Ohhh, she was hot one, close to Rachel Welch or Michele Carey. My favorite was Anne-Margret in the Train Robbers. Real life, you’d have to vote for Mary Fields (Stagecoach Mary).


----------



## luvmygdaughters

John Wayne, Ben Johnson, Richard Farnsworth, Clint Walker, Clint Eastwood


----------



## NextJen

Annie Oakley - I know, not a cowboy, but since women were brought up...


----------



## Yooper

Grumpy said:


>


If you haven't read up on the phrase, please let me recommend it. It's well worth the time.

Bottom line, a very cool phrase. Sorry it went out of style. And if I understand it correctly, may be why Huckleberry Finn was so named.

--- End of line (MCP)


----------



## Yooper

To add to my _Bite The Bullet_ post:






If you know the movie you remember this was a GREAT scene!

--- End of line (MCP)


----------



## littlelady

Does the Lone Ranger and Tonto count?  Seems appropriate in this day and age.  Hi ho, Silver!









						Lone Ranger - Wikipedia
					






					en.m.wikipedia.org


----------



## Kyle

Lucas McCain


----------



## Monello

Kyle said:


> One of my all time favorite three spaghettis.


I got a steady diet of spaghetti westerns when I was stationed in Italy.  The AFRTS signal didn't make it to my little burg, so it was local TV or AFRTS radio.  But it did help me to learn the language.  The dubbed US movies were the best.  The final scene or Rocky, where he was calling out for Adrian missed by a mile.  

In regards to the radio, Man I miss Paul Harvey & Howard Cosell commentary.


----------



## ginwoman

Matt Dillon, Michael Landon


----------



## Clem72

What, no love for these guys?


----------



## stgislander

Clem72 said:


> What, no love for these guys?
> 
> View attachment 136113


Sorry.  No love ever for Chevy Chase.


----------



## jazz lady

Robert Redford in The Electric Cowboy


----------



## Monello

Clem72 said:


> What, no love for these guys?
> 
> View attachment 136113


Cultural appropriations, Hollywood style.


----------



## Merlin99

I'm going with all of the cheerleaders.


----------



## Yooper

Merlin99 said:


> I'm going with all of the cheerleaders.
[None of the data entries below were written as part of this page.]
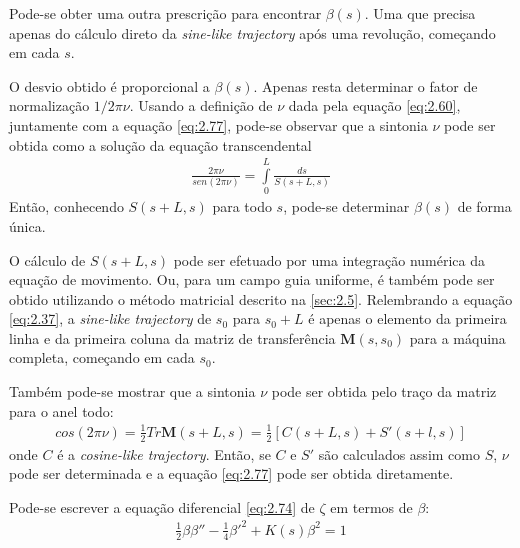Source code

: Pode-se obter uma outra prescrição para encontrar $\beta(s)$. Uma que precisa apenas do cálculo direto da \textit{sine-like trajectory} após uma revolução, começando em cada $s$.

O desvio obtido é proporcional a $\beta(s)$. Apenas resta determinar o fator de normalização $1/2\pi\nu$. Usando a definição de $\nu$ dada pela equação \eqref{eq:2.60}, juntamente com a equação \eqref{eq:2.77}, pode-se observar que a sintonia $\nu$ pode ser obtida como a solução da equação transcendental
\begin{align}
	\frac{2\pi\nu}{sen(2\pi\nu)} = \int\limits_{0}^{L} \frac{ds}{S(s+L,s)}
\end{align}
Então, conhecendo $S(s+L,s)$ para todo $s$, pode-se determinar $\beta(s)$ de forma única.

O cálculo de $S(s+L,s)$ pode ser efetuado por uma integração numérica da equação de movimento. Ou, para um campo guia uniforme, é também pode ser obtido utilizando o método matricial descrito na \autoref{sec:2.5}. Relembrando a equação \eqref{eq:2.37}, a \textit{sine-like trajectory} de $s_0$ para $s_0+L$ é apenas o elemento da primeira linha e da primeira coluna da matriz de transferência $\boldsymbol{M}(s,s_0)$ para a máquina completa, começando em cada $s_0$.

Também pode-se mostrar que a sintonia $\nu$ pode ser obtida pelo traço da matriz para o anel todo:
\begin{align}
	cos(2\pi\nu) = \frac{1}{2} Tr \boldsymbol{M}(s+L,s) = \frac{1}{2}[C(s+L,s) + S'(s+l,s)]
\end{align}
onde $C$ é a \textit{cosine-like trajectory}. Então, se $C$ e $S'$ são calculados assim como $S$, $\nu$ pode ser determinada e a equação \eqref{eq:2.77} pode ser obtida diretamente.

Pode-se escrever a equação diferencial \eqref{eq:2.74} de $\zeta$ em termos de $\beta$:
\begin{align}
	\frac{1}{2}\beta\beta'' - \frac{1}{4}\beta'^2 + K(s)\beta^2 = 1\label{eq:2.80}
\end{align}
I like what you did there. Caused a momentary fluctuation in The Force!

--- End of line (MCP)


----------



## wharf rat

...


----------



## Clem72

stgislander said:


> Sorry.  No love ever for Chevy Chase.



What's the reason? I know he is notoriously an *******, but that's also why he plays one se well on tv/film.


----------



## RoseRed

__





						rhinestone cowboy - Search
					






					www.bing.com
				



...


----------



## PeoplesElbow

No Lee Van Cleef?  

Everything about the final scene in For a Few Dollars More is a masterpiece.  The one in The Good, the Bad, and the Ugly was no slouch either.


----------